I knew it was going to be a good night when I arrived at the artists' entrance of the RFH only to find my route blocked by a CHOCOLATE FESTIVAL. A row of tentlets had sprouted along Belvedere Road in the blazing spring sun, buzzing with stall-holders making, selling and eating all things chocolaty - and someone was giving a talk about why chocolate is good for you...
This was followed by the most astonishing performance of the Brahms German Requiem that it has been my pleasure to hear. It was preceded, to my surprise, by the reconstructed Mendelssohn Third Piano Concerto - see my Mendelssohn blog in a day or two for more on that. But the Brahms was one of those performances where the hair rises on the back of the neck and you can't explain it.

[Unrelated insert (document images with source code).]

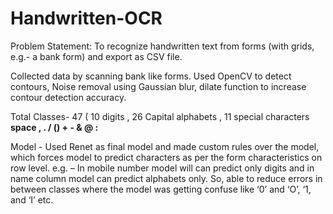 # Handwritten-OCR

Problem Statement: To recognize handwritten text from forms (with grids, e.g.- a bank form) and export as CSV file.

Collected data by scanning bank like forms. Used OpenCV to detect contours, Noise removal using Gaussian blur, dilate function to increase contour detection accuracy.

Total Classes- 47 ( 10 digits , 26 Capital alphabets , 11 special characters  <b> space , . / () + - & @ : </b>

Model - Used Renet as final model and made custom rules over the model,  which forces model to predict characters as per the form characteristics on row level. e.g. – In mobile number model will can predict only digits and in name column model can predict alphabets only. So, able to reduce errors in between classes where the model was getting confuse like ‘0’ and ‘O’, ‘1, and ‘I’ etc.
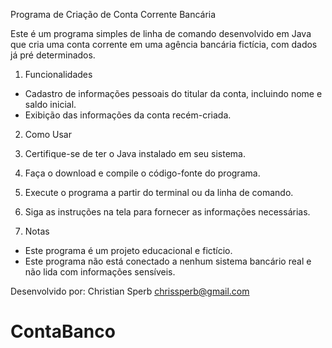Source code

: Programa de Criação de Conta Corrente Bancária

Este é um programa simples de linha de comando desenvolvido em Java que cria uma conta corrente em uma agência bancária fictícia, com dados já pré determinados.

1. Funcionalidades
- Cadastro de informações pessoais do titular da conta, incluindo nome e saldo inicial.
- Exibição das informações da conta recém-criada.

2. Como Usar
1. Certifique-se de ter o Java instalado em seu sistema.
2. Faça o download e compile o código-fonte do programa.
3. Execute o programa a partir do terminal ou da linha de comando.
4. Siga as instruções na tela para fornecer as informações necessárias.

3. Notas
- Este programa é um projeto educacional e fictício.
- Este programa não está conectado a nenhum sistema bancário real e não lida com informações sensíveis.

Desenvolvido por:
Christian Sperb
chrissperb@gmail.com

# ContaBanco
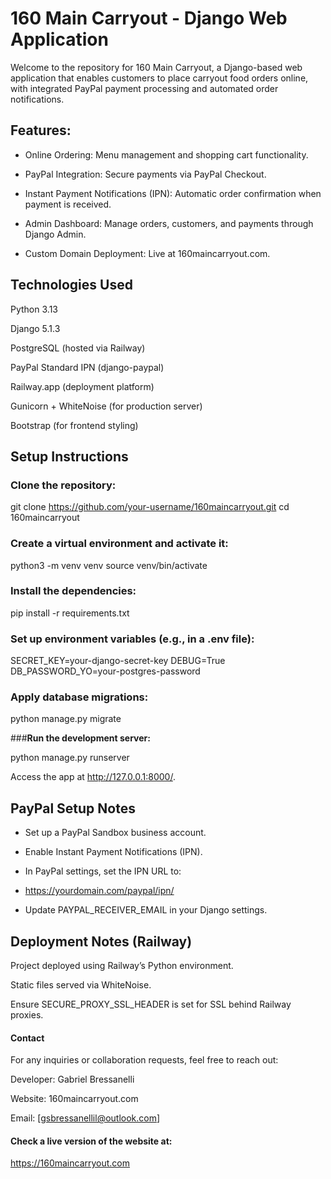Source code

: # **160 Main Carryout - Django Web Application**

Welcome to the repository for 160 Main Carryout, a Django-based web application that enables customers to place carryout food orders online, with integrated PayPal payment processing and automated order notifications.

## **Features:**

- Online Ordering: Menu management and shopping cart functionality.

- PayPal Integration: Secure payments via PayPal Checkout.

- Instant Payment Notifications (IPN): Automatic order confirmation when payment is received.

- Admin Dashboard: Manage orders, customers, and payments through Django Admin.

- Custom Domain Deployment: Live at 160maincarryout.com.

## **Technologies Used**

Python 3.13

Django 5.1.3

PostgreSQL (hosted via Railway)

PayPal Standard IPN (django-paypal)

Railway.app (deployment platform)

Gunicorn + WhiteNoise (for production server)

Bootstrap (for frontend styling)


## **Setup Instructions**

### **Clone the repository:**

git clone https://github.com/your-username/160maincarryout.git
cd 160maincarryout

### **Create a virtual environment and activate it:**

python3 -m venv venv
source venv/bin/activate

### **Install the dependencies:**

pip install -r requirements.txt

### **Set up environment variables (e.g., in a .env file):**

SECRET_KEY=your-django-secret-key
DEBUG=True
DB_PASSWORD_YO=your-postgres-password

### **Apply database migrations:**

python manage.py migrate

###**Run the development server:**

python manage.py runserver

Access the app at http://127.0.0.1:8000/.

## **PayPal Setup Notes**

- Set up a PayPal Sandbox business account.

- Enable Instant Payment Notifications (IPN).

- In PayPal settings, set the IPN URL to:

- https://yourdomain.com/paypal/ipn/

- Update PAYPAL_RECEIVER_EMAIL in your Django settings.

## **Deployment Notes (Railway)**

Project deployed using Railway’s Python environment.

Static files served via WhiteNoise.

Ensure SECURE_PROXY_SSL_HEADER is set for SSL behind Railway proxies.

#### **Contact**

For any inquiries or collaboration requests, feel free to reach out:

Developer: Gabriel Bressanelli

Website: 160maincarryout.com

Email: [gsbressanellil@outlook.com]

#### **Check a live version of the website at:**
https://160maincarryout.com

The LPO were playing their socks off for their principal guest conductor, Yannick Nezet-Seguin, with the London Philharmonic Choir and last-minute replacement soloists, including the marvellous Elizabeth Watts. The tempi were slow. Extremely slow. Yet everything shone. An extreme 'innigkeit', an inner fervour, the power of transformation again and again from darkness to light, despair to hope, with harps and cellos and flashes of upturned horns, and the searing certainty that Brahms is just the best. And at the end - a silence that lasted at least 25 seconds. The whole thing was absolutely astonishing. The microphones were up, so hopefully it will be preserved on the LPO record label.
I'm still on cloud 99, and this is not because of the chocolate.